→ **Problem statement**
Retype each record exactly, please. Skip none.

Saved data entries:
========
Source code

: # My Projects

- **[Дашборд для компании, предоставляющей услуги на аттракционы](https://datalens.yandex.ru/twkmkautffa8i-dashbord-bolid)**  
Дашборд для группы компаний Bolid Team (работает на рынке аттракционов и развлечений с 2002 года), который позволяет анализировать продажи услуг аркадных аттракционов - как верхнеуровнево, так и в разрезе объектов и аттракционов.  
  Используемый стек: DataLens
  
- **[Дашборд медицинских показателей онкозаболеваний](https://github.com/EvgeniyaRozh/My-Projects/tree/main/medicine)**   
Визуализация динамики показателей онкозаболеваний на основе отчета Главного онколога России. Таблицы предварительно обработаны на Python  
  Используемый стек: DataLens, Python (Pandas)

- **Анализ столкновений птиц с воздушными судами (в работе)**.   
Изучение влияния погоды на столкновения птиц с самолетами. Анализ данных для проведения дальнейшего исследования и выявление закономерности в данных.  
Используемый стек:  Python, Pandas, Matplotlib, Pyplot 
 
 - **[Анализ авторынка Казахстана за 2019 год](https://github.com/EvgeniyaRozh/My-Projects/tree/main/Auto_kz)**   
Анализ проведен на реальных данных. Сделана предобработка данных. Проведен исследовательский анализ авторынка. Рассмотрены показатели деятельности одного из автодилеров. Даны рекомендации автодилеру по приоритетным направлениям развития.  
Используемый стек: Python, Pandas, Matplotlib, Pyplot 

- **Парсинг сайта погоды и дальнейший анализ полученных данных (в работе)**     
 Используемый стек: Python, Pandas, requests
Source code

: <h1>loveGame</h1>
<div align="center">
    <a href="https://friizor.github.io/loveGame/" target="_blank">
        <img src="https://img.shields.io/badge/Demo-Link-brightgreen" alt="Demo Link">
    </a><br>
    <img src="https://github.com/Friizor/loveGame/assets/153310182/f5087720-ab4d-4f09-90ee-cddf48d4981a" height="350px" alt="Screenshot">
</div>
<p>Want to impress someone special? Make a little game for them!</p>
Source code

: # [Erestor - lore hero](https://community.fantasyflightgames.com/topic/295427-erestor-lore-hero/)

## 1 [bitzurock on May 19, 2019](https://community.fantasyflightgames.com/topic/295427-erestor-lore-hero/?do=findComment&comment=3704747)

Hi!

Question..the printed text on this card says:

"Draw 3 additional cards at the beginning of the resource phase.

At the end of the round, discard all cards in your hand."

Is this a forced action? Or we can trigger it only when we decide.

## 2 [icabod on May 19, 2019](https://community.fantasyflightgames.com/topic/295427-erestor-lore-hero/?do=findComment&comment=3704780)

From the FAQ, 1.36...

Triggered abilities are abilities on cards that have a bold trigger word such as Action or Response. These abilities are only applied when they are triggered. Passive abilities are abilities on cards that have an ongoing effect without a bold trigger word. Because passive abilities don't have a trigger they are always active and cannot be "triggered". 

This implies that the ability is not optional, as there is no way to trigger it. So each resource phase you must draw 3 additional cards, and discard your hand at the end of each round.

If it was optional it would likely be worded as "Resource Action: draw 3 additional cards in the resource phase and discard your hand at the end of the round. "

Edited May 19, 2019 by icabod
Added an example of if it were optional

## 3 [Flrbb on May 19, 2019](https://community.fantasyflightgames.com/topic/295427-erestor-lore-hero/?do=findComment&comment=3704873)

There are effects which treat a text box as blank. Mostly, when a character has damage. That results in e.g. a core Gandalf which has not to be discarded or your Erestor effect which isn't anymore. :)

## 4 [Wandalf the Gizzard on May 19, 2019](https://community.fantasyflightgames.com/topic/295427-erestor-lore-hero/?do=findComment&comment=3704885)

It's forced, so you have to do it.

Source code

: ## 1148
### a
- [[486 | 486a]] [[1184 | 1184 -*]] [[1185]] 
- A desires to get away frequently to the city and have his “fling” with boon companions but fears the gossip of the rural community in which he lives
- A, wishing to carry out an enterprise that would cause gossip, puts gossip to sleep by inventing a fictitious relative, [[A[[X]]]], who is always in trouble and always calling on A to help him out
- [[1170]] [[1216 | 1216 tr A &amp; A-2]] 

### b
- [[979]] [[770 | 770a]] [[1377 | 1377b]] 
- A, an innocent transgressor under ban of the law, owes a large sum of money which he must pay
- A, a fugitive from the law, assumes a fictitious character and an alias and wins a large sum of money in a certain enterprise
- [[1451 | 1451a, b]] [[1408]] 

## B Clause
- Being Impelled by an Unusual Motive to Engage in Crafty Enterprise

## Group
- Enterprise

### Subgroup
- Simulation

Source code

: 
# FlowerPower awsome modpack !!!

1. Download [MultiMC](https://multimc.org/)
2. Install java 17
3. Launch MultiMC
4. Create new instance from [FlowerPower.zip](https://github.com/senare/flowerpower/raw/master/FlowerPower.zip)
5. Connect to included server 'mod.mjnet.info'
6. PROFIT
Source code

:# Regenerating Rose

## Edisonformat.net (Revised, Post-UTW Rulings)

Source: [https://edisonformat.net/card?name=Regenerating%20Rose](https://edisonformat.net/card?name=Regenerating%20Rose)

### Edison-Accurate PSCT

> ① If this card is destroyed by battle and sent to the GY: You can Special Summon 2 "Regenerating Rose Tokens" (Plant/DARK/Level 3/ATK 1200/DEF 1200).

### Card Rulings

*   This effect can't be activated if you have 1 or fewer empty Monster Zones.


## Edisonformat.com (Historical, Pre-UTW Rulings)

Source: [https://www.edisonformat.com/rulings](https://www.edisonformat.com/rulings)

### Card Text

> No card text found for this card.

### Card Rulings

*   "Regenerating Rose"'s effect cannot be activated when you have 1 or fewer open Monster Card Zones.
========
→ **Result of this task**
Source code

: # My Projects

- **[Дашборд для компании, предоставляющей услуги на аттракционы](https://datalens.yandex.ru/twkmkautffa8i-dashbord-bolid)**  
Дашборд для группы компаний Bolid Team (работает на рынке аттракционов и развлечений с 2002 года), который позволяет анализировать продажи услуг аркадных аттракционов - как верхнеуровнево, так и в разрезе объектов и аттракционов.  
  Используемый стек: DataLens
  
- **[Дашборд медицинских показателей онкозаболеваний](https://github.com/EvgeniyaRozh/My-Projects/tree/main/medicine)**   
Визуализация динамики показателей онкозаболеваний на основе отчета Главного онколога России. Таблицы предварительно обработаны на Python  
  Используемый стек: DataLens, Python (Pandas)

- **Анализ столкновений птиц с воздушными судами (в работе)**.   
Изучение влияния погоды на столкновения птиц с самолетами. Анализ данных для проведения дальнейшего исследования и выявление закономерности в данных.  
Используемый стек:  Python, Pandas, Matplotlib, Pyplot 
 
 - **[Анализ авторынка Казахстана за 2019 год](https://github.com/EvgeniyaRozh/My-Projects/tree/main/Auto_kz)**   
Анализ проведен на реальных данных. Сделана предобработка данных. Проведен исследовательский анализ авторынка. Рассмотрены показатели деятельности одного из автодилеров. Даны рекомендации автодилеру по приоритетным направлениям развития.  
Используемый стек: Python, Pandas, Matplotlib, Pyplot 

- **Парсинг сайта погоды и дальнейший анализ полученных данных (в работе)**     
 Используемый стек: Python, Pandas, requests
Source code

: <h1>loveGame</h1>
<div align="center">
    <a href="https://friizor.github.io/loveGame/" target="_blank">
        <img src="https://img.shields.io/badge/Demo-Link-brightgreen" alt="Demo Link">
    </a><br>
    <img src="https://github.com/Friizor/loveGame/assets/153310182/f5087720-ab4d-4f09-90ee-cddf48d4981a" height="350px" alt="Screenshot">
</div>
<p>Want to impress someone special? Make a little game for them!</p>
Source code

: # [Erestor - lore hero](https://community.fantasyflightgames.com/topic/295427-erestor-lore-hero/)

## 1 [bitzurock on May 19, 2019](https://community.fantasyflightgames.com/topic/295427-erestor-lore-hero/?do=findComment&comment=3704747)

Hi!

Question..the printed text on this card says:

"Draw 3 additional cards at the beginning of the resource phase.

At the end of the round, discard all cards in your hand."

Is this a forced action? Or we can trigger it only when we decide.

## 2 [icabod on May 19, 2019](https://community.fantasyflightgames.com/topic/295427-erestor-lore-hero/?do=findComment&comment=3704780)

From the FAQ, 1.36...

Triggered abilities are abilities on cards that have a bold trigger word such as Action or Response. These abilities are only applied when they are triggered. Passive abilities are abilities on cards that have an ongoing effect without a bold trigger word. Because passive abilities don't have a trigger they are always active and cannot be "triggered". 

This implies that the ability is not optional, as there is no way to trigger it. So each resource phase you must draw 3 additional cards, and discard your hand at the end of each round.

If it was optional it would likely be worded as "Resource Action: draw 3 additional cards in the resource phase and discard your hand at the end of the round. "

Edited May 19, 2019 by icabod
Added an example of if it were optional

## 3 [Flrbb on May 19, 2019](https://community.fantasyflightgames.com/topic/295427-erestor-lore-hero/?do=findComment&comment=3704873)

There are effects which treat a text box as blank. Mostly, when a character has damage. That results in e.g. a core Gandalf which has not to be discarded or your Erestor effect which isn't anymore. :)

## 4 [Wandalf the Gizzard on May 19, 2019](https://community.fantasyflightgames.com/topic/295427-erestor-lore-hero/?do=findComment&comment=3704885)

It's forced, so you have to do it.

Source code

: ## 1148
### a
- [[486 | 486a]] [[1184 | 1184 -*]] [[1185]] 
- A desires to get away frequently to the city and have his “fling” with boon companions but fears the gossip of the rural community in which he lives
- A, wishing to carry out an enterprise that would cause gossip, puts gossip to sleep by inventing a fictitious relative, [[A[[X]]]], who is always in trouble and always calling on A to help him out
- [[1170]] [[1216 | 1216 tr A &amp; A-2]] 

### b
- [[979]] [[770 | 770a]] [[1377 | 1377b]] 
- A, an innocent transgressor under ban of the law, owes a large sum of money which he must pay
- A, a fugitive from the law, assumes a fictitious character and an alias and wins a large sum of money in a certain enterprise
- [[1451 | 1451a, b]] [[1408]] 

## B Clause
- Being Impelled by an Unusual Motive to Engage in Crafty Enterprise

## Group
- Enterprise

### Subgroup
- Simulation

Source code

: 
# FlowerPower awsome modpack !!!

1. Download [MultiMC](https://multimc.org/)
2. Install java 17
3. Launch MultiMC
4. Create new instance from [FlowerPower.zip](https://github.com/senare/flowerpower/raw/master/FlowerPower.zip)
5. Connect to included server 'mod.mjnet.info'
6. PROFIT
Source code

:# Regenerating Rose

## Edisonformat.net (Revised, Post-UTW Rulings)

Source: [https://edisonformat.net/card?name=Regenerating%20Rose](https://edisonformat.net/card?name=Regenerating%20Rose)

### Edison-Accurate PSCT

> ① If this card is destroyed by battle and sent to the GY: You can Special Summon 2 "Regenerating Rose Tokens" (Plant/DARK/Level 3/ATK 1200/DEF 1200).

### Card Rulings

*   This effect can't be activated if you have 1 or fewer empty Monster Zones.


## Edisonformat.com (Historical, Pre-UTW Rulings)

Source: [https://www.edisonformat.com/rulings](https://www.edisonformat.com/rulings)

### Card Text

> No card text found for this card.

### Card Rulings

*   "Regenerating Rose"'s effect cannot be activated when you have 1 or fewer open Monster Card Zones.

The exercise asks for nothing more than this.